Before, I was putting MPI_PER_NODE=2 thinking there's 2 cores in each Pentium... But apparently, when you run the runme_intel64 script, it knows to spawn 2 threads even though the MPI_PER_NODE=1.

I tried this on my other cluster composing of 2 systems dual socket E5-26xx v3 16 cores, with MPI_PROC_NUM=2 (2 physical servers), MPI_PER_NODE=1, and the runme_intel64 generated 32 threads on each physical server running 100% load.

Thanks for all your help!

Cheers!

Simon.

Ying_H_Intel · ‎01-27-2016

Hi Simon,

Glad to know the result. thanks for the summary.

Thanks

Ying

MChun4 · ‎02-20-2017

Dear all,

I have a problem with the result of MKL MP_Linkpack. In my system, I have 24 compute nodes with both Intel(R) Xeon(R) CPU E5-2680 v3 @ 2.50GHz and Xeon Phi Q7200, RAM 256GB. On each node, I run ./runme_intel64, the performance is good ~ 700-900 GFlops (only Xeon CPU).
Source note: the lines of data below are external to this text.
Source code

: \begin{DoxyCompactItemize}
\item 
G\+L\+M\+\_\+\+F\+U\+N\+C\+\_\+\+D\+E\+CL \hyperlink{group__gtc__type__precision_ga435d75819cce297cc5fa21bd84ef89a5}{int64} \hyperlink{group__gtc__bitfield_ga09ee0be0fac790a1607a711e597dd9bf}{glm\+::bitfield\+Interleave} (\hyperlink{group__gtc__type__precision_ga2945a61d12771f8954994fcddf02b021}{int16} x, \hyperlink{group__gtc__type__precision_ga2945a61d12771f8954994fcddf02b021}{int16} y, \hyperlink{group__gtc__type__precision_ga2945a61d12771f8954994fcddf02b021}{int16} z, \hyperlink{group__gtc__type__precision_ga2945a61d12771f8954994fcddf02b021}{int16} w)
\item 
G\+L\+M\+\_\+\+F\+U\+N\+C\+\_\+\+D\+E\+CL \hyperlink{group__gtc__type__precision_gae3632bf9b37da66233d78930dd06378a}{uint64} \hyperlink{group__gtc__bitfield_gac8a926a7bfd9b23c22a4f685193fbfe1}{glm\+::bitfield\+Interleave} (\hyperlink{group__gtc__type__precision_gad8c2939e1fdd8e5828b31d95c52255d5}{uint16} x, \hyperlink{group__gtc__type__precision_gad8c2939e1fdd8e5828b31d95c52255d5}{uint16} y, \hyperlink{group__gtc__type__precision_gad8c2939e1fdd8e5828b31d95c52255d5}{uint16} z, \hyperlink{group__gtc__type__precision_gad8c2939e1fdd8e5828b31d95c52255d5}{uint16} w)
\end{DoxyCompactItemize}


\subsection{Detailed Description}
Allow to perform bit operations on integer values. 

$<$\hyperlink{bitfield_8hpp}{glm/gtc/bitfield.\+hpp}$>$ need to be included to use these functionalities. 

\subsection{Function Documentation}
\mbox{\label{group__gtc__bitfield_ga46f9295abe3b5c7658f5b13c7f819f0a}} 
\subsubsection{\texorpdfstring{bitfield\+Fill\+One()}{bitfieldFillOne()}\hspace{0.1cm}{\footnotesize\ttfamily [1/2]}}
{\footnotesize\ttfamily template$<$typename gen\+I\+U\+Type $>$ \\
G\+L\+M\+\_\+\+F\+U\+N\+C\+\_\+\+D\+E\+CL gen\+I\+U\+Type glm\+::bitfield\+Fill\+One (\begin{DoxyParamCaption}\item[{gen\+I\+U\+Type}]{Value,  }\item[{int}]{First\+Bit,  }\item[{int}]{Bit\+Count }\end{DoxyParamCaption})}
But when I run HPL on 4 nodes, 8 nodes or more, the result is very bad, sometimes it cannot return the result with the error: MPI TERMINATED,... After that, I run the test (runme_intel64) on each node again, and the performance is very low:

~ 11,243 GFLops,

~ 10,845 GFlops,

....

But I don't know the reason why, I guess the reason is power of cluster (it is not enough for a whole system) and HPE Bios configured is Balanced Mode for the cluster (automatically change to lower power mode when the system cannot get enough the power). But when I just run on some nodes and configure the power is maximum, the problem is still not solved.

Please help me about this problem, thank you all!